AIM OF THE TASK: Using the records below, write out again exactly the lines that begin at the line containing "2. The string '[ ]'. (CHECK BOX)" and end at the line containing "1. SWITCHES MUST", and no other lines.

EXERCISE DATA:
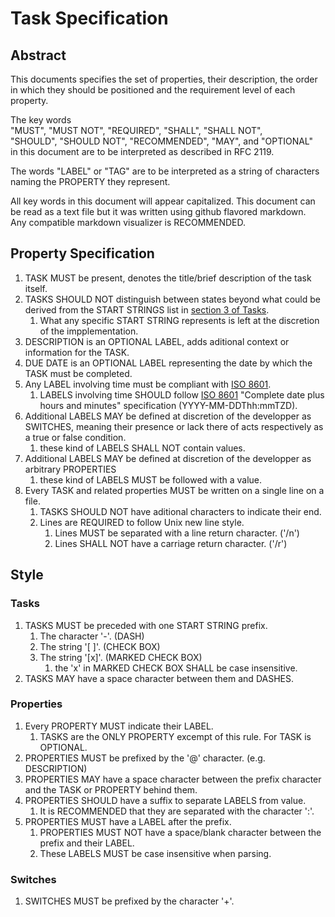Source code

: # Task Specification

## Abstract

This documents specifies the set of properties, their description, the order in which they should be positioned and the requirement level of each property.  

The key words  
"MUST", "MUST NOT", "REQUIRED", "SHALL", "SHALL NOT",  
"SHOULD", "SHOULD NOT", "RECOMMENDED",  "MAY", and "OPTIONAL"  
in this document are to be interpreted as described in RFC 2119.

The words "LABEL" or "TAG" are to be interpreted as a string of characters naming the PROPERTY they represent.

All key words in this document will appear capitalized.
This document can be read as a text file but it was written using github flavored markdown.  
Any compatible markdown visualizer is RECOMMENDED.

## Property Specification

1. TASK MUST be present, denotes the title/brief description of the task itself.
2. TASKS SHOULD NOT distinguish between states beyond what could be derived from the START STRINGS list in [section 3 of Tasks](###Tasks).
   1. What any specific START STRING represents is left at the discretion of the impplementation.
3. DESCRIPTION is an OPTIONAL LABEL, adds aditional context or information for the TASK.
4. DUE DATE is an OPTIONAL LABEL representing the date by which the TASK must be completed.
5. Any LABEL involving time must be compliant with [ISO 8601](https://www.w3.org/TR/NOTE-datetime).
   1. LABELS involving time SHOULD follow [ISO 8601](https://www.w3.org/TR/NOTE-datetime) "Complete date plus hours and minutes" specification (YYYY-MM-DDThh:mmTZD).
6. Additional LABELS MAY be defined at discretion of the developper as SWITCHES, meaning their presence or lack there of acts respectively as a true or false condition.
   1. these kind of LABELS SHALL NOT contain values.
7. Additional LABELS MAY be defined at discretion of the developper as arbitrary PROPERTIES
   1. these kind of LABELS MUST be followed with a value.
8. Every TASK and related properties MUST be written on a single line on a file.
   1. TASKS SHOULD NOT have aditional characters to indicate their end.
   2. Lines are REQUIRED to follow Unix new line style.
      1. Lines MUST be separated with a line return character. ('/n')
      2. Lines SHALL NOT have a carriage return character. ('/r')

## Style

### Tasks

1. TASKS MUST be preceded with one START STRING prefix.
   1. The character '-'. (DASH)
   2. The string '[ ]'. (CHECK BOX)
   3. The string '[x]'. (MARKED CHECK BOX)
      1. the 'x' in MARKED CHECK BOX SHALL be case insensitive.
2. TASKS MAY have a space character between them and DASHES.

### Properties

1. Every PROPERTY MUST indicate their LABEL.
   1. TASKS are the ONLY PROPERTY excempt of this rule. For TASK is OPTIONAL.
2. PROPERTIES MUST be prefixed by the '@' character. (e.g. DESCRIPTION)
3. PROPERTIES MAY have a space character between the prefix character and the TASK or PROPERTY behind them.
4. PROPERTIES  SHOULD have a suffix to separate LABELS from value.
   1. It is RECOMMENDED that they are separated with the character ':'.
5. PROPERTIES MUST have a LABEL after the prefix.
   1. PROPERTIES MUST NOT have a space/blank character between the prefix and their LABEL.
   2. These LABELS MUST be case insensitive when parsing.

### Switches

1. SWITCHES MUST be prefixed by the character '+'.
...
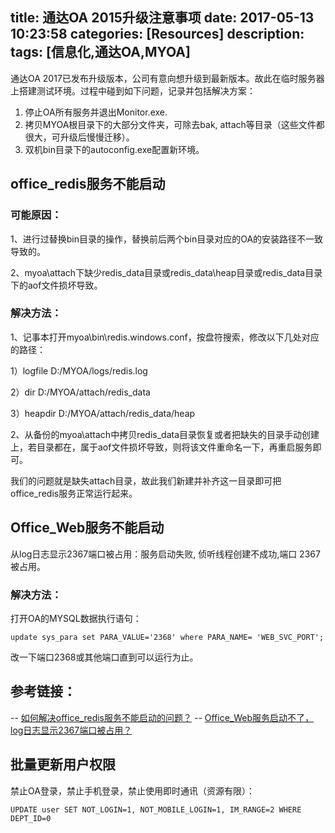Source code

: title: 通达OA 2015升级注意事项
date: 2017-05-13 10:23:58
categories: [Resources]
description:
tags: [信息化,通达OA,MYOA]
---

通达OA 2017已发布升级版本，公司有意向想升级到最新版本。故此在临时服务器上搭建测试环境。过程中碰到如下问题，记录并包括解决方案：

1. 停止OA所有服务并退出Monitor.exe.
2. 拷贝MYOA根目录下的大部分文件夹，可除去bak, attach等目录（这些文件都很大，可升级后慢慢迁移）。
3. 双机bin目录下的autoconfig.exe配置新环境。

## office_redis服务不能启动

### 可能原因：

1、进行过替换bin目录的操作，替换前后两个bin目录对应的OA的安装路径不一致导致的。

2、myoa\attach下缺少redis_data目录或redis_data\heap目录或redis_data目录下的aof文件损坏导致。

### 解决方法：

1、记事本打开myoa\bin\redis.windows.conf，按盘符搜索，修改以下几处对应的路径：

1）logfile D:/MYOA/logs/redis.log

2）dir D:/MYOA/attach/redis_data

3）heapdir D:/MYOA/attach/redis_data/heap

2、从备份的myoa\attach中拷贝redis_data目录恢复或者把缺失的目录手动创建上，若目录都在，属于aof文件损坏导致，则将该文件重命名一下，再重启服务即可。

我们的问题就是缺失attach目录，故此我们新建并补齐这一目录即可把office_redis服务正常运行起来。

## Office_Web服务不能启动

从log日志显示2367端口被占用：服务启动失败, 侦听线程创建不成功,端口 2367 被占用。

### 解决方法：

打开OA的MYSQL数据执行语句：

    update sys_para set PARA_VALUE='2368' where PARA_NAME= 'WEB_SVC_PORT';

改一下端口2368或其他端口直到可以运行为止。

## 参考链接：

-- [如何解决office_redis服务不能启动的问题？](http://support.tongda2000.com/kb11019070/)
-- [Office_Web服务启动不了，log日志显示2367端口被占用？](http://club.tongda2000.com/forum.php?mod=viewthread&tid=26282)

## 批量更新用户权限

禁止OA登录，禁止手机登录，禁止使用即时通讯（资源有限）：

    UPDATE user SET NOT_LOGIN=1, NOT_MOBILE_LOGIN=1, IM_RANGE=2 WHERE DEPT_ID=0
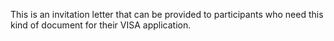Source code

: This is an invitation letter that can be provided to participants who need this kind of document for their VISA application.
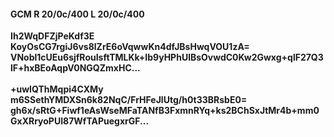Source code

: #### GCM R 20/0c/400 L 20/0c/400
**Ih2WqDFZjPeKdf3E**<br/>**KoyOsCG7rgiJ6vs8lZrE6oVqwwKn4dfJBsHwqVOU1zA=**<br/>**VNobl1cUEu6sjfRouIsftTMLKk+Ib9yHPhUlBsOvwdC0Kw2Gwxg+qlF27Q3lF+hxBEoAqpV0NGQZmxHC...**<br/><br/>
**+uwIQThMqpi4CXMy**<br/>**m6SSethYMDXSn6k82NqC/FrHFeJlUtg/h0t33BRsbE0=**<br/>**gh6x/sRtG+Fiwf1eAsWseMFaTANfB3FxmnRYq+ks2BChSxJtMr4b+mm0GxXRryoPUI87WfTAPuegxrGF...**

ANSWER:
   2. The string '[ ]'. (CHECK BOX)
   3. The string '[x]'. (MARKED CHECK BOX)
      1. the 'x' in MARKED CHECK BOX SHALL be case insensitive.
2. TASKS MAY have a space character between them and DASHES.

### Properties

1. Every PROPERTY MUST indicate their LABEL.
   1. TASKS are the ONLY PROPERTY excempt of this rule. For TASK is OPTIONAL.
2. PROPERTIES MUST be prefixed by the '@' character. (e.g. DESCRIPTION)
3. PROPERTIES MAY have a space character between the prefix character and the TASK or PROPERTY behind them.
4. PROPERTIES  SHOULD have a suffix to separate LABELS from value.
   1. It is RECOMMENDED that they are separated with the character ':'.
5. PROPERTIES MUST have a LABEL after the prefix.
   1. PROPERTIES MUST NOT have a space/blank character between the prefix and their LABEL.
   2. These LABELS MUST be case insensitive when parsing.

### Switches

1. SWITCHES MUST be prefixed by the character '+'.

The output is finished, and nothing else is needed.